**What you are asked to do**
Output each record verbatim, with pictures left out.

**The data**
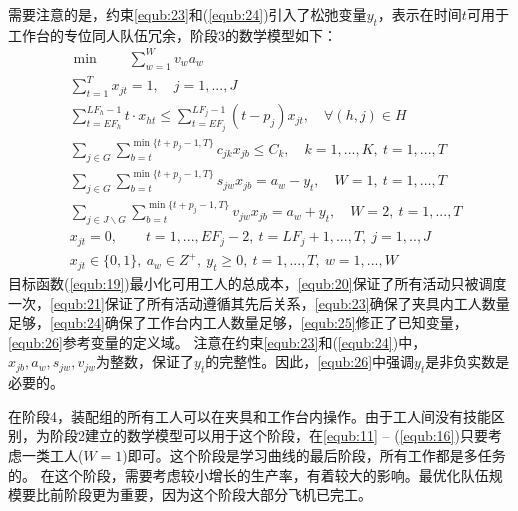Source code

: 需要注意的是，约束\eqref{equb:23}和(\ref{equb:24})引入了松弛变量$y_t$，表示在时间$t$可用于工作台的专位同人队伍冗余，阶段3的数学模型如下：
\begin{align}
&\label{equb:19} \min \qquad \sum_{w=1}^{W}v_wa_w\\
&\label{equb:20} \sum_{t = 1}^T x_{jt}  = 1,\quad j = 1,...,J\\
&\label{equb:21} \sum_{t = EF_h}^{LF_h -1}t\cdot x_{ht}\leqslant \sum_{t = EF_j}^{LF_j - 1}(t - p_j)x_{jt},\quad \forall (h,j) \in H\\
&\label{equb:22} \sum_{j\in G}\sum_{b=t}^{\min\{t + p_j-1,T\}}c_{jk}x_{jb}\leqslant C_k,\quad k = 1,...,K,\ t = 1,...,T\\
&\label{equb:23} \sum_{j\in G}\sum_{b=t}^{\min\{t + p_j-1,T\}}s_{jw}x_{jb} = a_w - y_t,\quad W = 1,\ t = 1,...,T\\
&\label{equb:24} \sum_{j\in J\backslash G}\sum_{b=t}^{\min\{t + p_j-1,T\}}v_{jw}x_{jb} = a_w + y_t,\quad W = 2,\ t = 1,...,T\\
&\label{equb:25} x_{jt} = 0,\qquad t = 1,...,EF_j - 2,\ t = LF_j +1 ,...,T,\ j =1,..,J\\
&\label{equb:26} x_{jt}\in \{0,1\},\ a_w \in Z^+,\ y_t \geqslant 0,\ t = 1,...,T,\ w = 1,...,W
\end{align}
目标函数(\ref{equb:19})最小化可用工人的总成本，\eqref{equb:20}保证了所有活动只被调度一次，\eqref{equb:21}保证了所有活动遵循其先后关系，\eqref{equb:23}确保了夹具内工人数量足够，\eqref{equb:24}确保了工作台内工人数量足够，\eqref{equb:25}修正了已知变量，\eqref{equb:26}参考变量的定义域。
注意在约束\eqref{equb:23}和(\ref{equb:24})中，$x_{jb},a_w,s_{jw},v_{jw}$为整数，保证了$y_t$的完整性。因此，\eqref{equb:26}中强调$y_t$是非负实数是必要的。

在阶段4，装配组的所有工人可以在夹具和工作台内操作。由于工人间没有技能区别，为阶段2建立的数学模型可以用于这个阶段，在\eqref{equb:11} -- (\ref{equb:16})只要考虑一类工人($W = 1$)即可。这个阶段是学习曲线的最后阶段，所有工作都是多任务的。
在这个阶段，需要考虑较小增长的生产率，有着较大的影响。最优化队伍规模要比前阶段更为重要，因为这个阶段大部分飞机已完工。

**Reply**
Source code

: 需要注意的是，约束\eqref{equb:23}和(\ref{equb:24})引入了松弛变量$y_t$，表示在时间$t$可用于工作台的专位同人队伍冗余，阶段3的数学模型如下：
\begin{align}
&\label{equb:19} \min \qquad \sum_{w=1}^{W}v_wa_w\\
&\label{equb:20} \sum_{t = 1}^T x_{jt}  = 1,\quad j = 1,...,J\\
&\label{equb:21} \sum_{t = EF_h}^{LF_h -1}t\cdot x_{ht}\leqslant \sum_{t = EF_j}^{LF_j - 1}(t - p_j)x_{jt},\quad \forall (h,j) \in H\\
&\label{equb:22} \sum_{j\in G}\sum_{b=t}^{\min\{t + p_j-1,T\}}c_{jk}x_{jb}\leqslant C_k,\quad k = 1,...,K,\ t = 1,...,T\\
&\label{equb:23} \sum_{j\in G}\sum_{b=t}^{\min\{t + p_j-1,T\}}s_{jw}x_{jb} = a_w - y_t,\quad W = 1,\ t = 1,...,T\\
&\label{equb:24} \sum_{j\in J\backslash G}\sum_{b=t}^{\min\{t + p_j-1,T\}}v_{jw}x_{jb} = a_w + y_t,\quad W = 2,\ t = 1,...,T\\
&\label{equb:25} x_{jt} = 0,\qquad t = 1,...,EF_j - 2,\ t = LF_j +1 ,...,T,\ j =1,..,J\\
&\label{equb:26} x_{jt}\in \{0,1\},\ a_w \in Z^+,\ y_t \geqslant 0,\ t = 1,...,T,\ w = 1,...,W
\end{align}
目标函数(\ref{equb:19})最小化可用工人的总成本，\eqref{equb:20}保证了所有活动只被调度一次，\eqref{equb:21}保证了所有活动遵循其先后关系，\eqref{equb:23}确保了夹具内工人数量足够，\eqref{equb:24}确保了工作台内工人数量足够，\eqref{equb:25}修正了已知变量，\eqref{equb:26}参考变量的定义域。
注意在约束\eqref{equb:23}和(\ref{equb:24})中，$x_{jb},a_w,s_{jw},v_{jw}$为整数，保证了$y_t$的完整性。因此，\eqref{equb:26}中强调$y_t$是非负实数是必要的。

在阶段4，装配组的所有工人可以在夹具和工作台内操作。由于工人间没有技能区别，为阶段2建立的数学模型可以用于这个阶段，在\eqref{equb:11} -- (\ref{equb:16})只要考虑一类工人($W = 1$)即可。这个阶段是学习曲线的最后阶段，所有工作都是多任务的。
在这个阶段，需要考虑较小增长的生产率，有着较大的影响。最优化队伍规模要比前阶段更为重要，因为这个阶段大部分飞机已完工。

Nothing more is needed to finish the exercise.